### Aim of the exercise:
Search the records for the word "queues" and report each line that has it.

Collected data:
- - -
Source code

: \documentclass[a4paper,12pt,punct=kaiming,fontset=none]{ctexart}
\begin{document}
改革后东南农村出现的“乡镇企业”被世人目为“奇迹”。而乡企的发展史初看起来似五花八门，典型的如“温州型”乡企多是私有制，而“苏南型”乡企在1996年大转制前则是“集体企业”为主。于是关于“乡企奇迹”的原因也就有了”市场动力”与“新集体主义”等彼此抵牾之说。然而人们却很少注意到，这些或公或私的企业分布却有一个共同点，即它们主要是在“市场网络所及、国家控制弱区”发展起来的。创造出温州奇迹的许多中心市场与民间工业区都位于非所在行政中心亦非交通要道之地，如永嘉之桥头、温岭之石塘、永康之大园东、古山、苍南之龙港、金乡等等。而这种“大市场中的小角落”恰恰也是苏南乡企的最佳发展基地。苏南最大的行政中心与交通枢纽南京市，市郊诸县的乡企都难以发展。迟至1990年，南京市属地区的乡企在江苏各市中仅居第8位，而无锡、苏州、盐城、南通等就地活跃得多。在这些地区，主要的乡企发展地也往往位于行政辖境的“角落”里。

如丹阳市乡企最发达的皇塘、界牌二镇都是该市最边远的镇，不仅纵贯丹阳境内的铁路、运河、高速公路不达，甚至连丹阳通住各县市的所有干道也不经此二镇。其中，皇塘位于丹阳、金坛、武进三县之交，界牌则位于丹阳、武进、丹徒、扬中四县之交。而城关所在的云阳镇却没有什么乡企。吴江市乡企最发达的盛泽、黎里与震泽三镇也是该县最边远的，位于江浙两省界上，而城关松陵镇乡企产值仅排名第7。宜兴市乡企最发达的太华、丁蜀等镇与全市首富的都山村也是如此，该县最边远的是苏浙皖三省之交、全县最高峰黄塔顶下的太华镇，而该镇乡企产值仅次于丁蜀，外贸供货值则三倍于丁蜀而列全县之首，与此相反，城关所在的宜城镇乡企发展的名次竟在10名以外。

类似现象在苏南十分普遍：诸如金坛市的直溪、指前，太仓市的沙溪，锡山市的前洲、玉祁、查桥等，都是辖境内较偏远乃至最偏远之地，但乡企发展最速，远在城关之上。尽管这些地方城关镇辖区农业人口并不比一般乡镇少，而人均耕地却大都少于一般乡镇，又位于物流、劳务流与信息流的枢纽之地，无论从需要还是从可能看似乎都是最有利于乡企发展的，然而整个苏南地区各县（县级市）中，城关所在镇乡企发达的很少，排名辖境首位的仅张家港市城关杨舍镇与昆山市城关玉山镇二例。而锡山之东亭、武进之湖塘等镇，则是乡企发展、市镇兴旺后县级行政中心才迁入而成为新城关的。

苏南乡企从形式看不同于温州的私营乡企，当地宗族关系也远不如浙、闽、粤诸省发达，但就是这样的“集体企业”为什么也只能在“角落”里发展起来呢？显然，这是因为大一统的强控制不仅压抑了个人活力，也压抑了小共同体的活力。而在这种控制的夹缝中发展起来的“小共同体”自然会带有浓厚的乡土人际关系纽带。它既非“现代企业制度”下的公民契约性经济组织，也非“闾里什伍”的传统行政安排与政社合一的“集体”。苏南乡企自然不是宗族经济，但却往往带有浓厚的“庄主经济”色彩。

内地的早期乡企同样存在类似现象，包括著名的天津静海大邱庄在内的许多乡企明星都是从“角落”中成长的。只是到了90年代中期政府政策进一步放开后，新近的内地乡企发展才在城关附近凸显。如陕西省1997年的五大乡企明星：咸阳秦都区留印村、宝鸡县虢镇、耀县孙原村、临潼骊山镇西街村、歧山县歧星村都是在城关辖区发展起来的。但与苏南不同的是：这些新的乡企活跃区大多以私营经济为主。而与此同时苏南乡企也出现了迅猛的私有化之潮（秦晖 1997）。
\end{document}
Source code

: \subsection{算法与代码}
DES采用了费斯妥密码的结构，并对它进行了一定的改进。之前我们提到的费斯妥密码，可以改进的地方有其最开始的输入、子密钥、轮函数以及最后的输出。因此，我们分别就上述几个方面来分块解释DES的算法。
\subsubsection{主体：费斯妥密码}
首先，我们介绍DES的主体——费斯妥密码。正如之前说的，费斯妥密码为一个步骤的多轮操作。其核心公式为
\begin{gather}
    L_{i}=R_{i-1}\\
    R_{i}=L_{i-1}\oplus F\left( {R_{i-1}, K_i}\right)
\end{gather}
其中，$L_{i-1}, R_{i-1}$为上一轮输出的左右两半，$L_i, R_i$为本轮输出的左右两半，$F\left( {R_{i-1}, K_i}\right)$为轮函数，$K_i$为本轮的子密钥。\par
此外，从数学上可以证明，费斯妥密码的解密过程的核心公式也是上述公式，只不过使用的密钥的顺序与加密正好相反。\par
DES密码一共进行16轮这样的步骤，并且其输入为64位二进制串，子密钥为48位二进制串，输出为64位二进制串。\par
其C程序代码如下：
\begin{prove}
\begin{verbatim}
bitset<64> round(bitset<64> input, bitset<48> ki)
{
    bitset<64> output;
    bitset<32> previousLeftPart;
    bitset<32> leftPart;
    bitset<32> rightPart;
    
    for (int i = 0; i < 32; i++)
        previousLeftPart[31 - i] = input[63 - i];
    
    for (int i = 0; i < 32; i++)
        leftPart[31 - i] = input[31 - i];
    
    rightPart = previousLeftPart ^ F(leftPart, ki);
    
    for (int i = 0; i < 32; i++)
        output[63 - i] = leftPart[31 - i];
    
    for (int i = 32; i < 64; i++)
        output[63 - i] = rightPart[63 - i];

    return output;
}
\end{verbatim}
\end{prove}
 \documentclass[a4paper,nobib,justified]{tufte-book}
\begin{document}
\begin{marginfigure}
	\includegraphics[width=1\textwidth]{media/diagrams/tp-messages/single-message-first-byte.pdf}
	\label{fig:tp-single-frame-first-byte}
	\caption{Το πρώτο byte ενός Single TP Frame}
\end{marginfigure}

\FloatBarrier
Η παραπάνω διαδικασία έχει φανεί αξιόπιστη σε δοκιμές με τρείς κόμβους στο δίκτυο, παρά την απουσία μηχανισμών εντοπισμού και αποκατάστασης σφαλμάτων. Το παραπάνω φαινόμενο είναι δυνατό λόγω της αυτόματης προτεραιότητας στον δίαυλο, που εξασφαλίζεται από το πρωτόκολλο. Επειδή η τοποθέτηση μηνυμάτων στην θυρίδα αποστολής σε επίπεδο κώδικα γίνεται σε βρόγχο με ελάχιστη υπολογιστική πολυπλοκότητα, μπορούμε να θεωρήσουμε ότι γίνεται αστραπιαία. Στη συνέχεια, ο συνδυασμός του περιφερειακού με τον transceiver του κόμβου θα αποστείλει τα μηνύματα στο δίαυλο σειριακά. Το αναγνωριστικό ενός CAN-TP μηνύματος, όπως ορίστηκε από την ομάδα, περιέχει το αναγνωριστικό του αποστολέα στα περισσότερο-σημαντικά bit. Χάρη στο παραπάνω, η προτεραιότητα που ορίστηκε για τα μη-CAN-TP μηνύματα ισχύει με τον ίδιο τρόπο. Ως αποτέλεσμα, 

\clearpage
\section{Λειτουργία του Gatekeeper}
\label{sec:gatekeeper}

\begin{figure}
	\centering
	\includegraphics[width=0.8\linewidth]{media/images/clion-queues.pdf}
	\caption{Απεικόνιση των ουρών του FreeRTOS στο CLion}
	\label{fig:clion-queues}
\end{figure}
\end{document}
- - -
### Solution:
	\includegraphics[width=0.8\linewidth]{media/images/clion-queues.pdf}
	\label{fig:clion-queues}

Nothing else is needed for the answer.